|ZHOU, YANG - Huazhong Agricultural University|
|LIU, SHULI - China Agricultural University|
|HU, YANG - Huazhong Agricultural University|
|FANG, LINGZHAO - University Of Edinburgh|
|GAO, YAHUI - University Of Maryland|
|XIA, HAN - Huazhong Agricultural University|
|Schroeder, Steven - Steve|
|CONNOR, ERIN - University Of Delaware|
|Baldwin, Ransom - Randy|
|Van Tassell, Curtis - Curt|
|YANG, LIGUO - Huazhong Agricultural University|
|MA, LI - University Of Maryland|
|Liu, Ge - George|
Submitted to: BMC Biology
Publication Type: Peer Reviewed Journal
Publication Acceptance Date: 5/11/2020
Publication Date: 7/6/2020
Citation: Zhou, Y., Liu, S., Hu, Y., Fang, L., Gao, Y., Xia, H., Schroeder, S.G., Rosen, B.D., Connor, E.E., Li, C., Baldwin, R.L., Cole, J.B., Van Tassell, C.P., Yang, L., Ma, L., Liu, G. 2020. Comparative whole genome DNA methylation profiling of cattle tissues reveals global and tissue-specific methylation patterns. BMC Biology. 18(1):85. https://doi.org/10.1186/s12915-020-00793-5.

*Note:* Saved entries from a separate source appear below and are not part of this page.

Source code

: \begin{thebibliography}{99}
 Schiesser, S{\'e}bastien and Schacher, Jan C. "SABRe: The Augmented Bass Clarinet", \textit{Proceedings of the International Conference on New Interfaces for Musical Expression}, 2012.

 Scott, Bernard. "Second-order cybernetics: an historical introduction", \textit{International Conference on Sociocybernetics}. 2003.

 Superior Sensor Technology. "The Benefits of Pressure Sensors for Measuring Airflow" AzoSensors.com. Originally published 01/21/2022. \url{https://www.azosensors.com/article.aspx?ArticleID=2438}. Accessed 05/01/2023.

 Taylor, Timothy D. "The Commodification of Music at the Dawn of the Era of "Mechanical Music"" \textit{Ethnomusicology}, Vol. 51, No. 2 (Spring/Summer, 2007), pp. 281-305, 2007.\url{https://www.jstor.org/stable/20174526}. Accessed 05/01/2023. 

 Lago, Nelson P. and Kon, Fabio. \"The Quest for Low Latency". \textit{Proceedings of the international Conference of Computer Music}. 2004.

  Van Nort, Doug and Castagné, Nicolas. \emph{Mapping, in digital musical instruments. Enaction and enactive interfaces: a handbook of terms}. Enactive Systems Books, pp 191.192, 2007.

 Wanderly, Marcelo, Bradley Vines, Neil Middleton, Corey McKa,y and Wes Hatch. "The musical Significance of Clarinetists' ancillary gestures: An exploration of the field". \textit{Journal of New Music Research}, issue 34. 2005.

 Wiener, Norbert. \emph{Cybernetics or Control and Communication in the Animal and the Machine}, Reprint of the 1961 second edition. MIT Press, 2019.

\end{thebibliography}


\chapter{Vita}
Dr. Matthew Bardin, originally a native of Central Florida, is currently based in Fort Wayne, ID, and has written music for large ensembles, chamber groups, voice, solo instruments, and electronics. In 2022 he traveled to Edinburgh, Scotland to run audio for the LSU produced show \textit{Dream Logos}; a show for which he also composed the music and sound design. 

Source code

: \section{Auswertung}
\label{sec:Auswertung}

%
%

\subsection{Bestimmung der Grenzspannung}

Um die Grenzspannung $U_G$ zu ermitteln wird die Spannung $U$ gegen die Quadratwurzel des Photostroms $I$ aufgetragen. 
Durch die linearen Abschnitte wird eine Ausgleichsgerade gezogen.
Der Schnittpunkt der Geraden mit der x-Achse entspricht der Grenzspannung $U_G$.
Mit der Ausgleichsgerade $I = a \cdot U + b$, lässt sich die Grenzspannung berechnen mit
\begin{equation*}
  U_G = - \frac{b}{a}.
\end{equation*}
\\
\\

Interpretive Summary: DNA methylation plays important roles in tissue differentiation and normal development processes. We provided a comprehensive resource to study the landscapes of the DNA methylome across tissues in cattle. These results fill our knowledge gaps and provide the foundation for utilizing epignomic data from human and other model species for investigation of target species with less resources. Farmers, scientist, and policy planners who need improve animal health and production, as well as human health based on genomic data will benefit from this study.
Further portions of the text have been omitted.